Играла ли Панова «роль» или на самом деле была увлечена религиозными идеями Чаадаева, это в конце концов вряд ли может уже нас заинтересовать. Но Чаадаев принес ей трагедию. Не последнюю роль в этой трагедии, как видно, должен был сыграть и сам факт публичного посвящения ей одиозных по тем временам «Философических писем». И если Чаадаева за эти письма объявили сумасшедшим, то Панову в конце концов по настоянию мужа на самом деле засадили в сумасшедший дом. Жутью веет от официального акта губернского московского правления, свидетельствовавшего в конце 1836 года умственные способности Пановой и признавшего ее сумасшедшей.

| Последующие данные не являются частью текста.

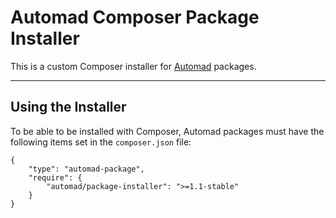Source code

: # Automad Composer Package Installer 

This is a custom Composer installer for [Automad](https://automad.org) packages.

---

## Using the Installer 

To be able to be installed with Composer, Automad packages must have the following items set in the `composer.json` file:

	{
	    "type": "automad-package",
        "require": {
            "automad/package-installer": ">=1.1-stable"
        }
	}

Спрошенная, «довольна ли она местом своего жительства», Панова с заученной, почти солдатской четкостью отвечала: «Я самая счастливая женщина во всем мире и всем... довольна». А когда ее вслед за тем попросили рассказать о состоянии ее нервной системы, Панова заявила, что нервы у нее «до того раздражены, что я дрожу до отчаяния, до исступления, а особенно когда начинают меня бить и вязать».
Пановой было тогда 32 года.
Бытовая трагедия этой женщины каким-то черным, трагическим фарсом оттенила идейную драму самого Чаадаева.
В мае или июне 1831 года Чаадаев вновь стал появляться в обществе, затворничество его кончилось.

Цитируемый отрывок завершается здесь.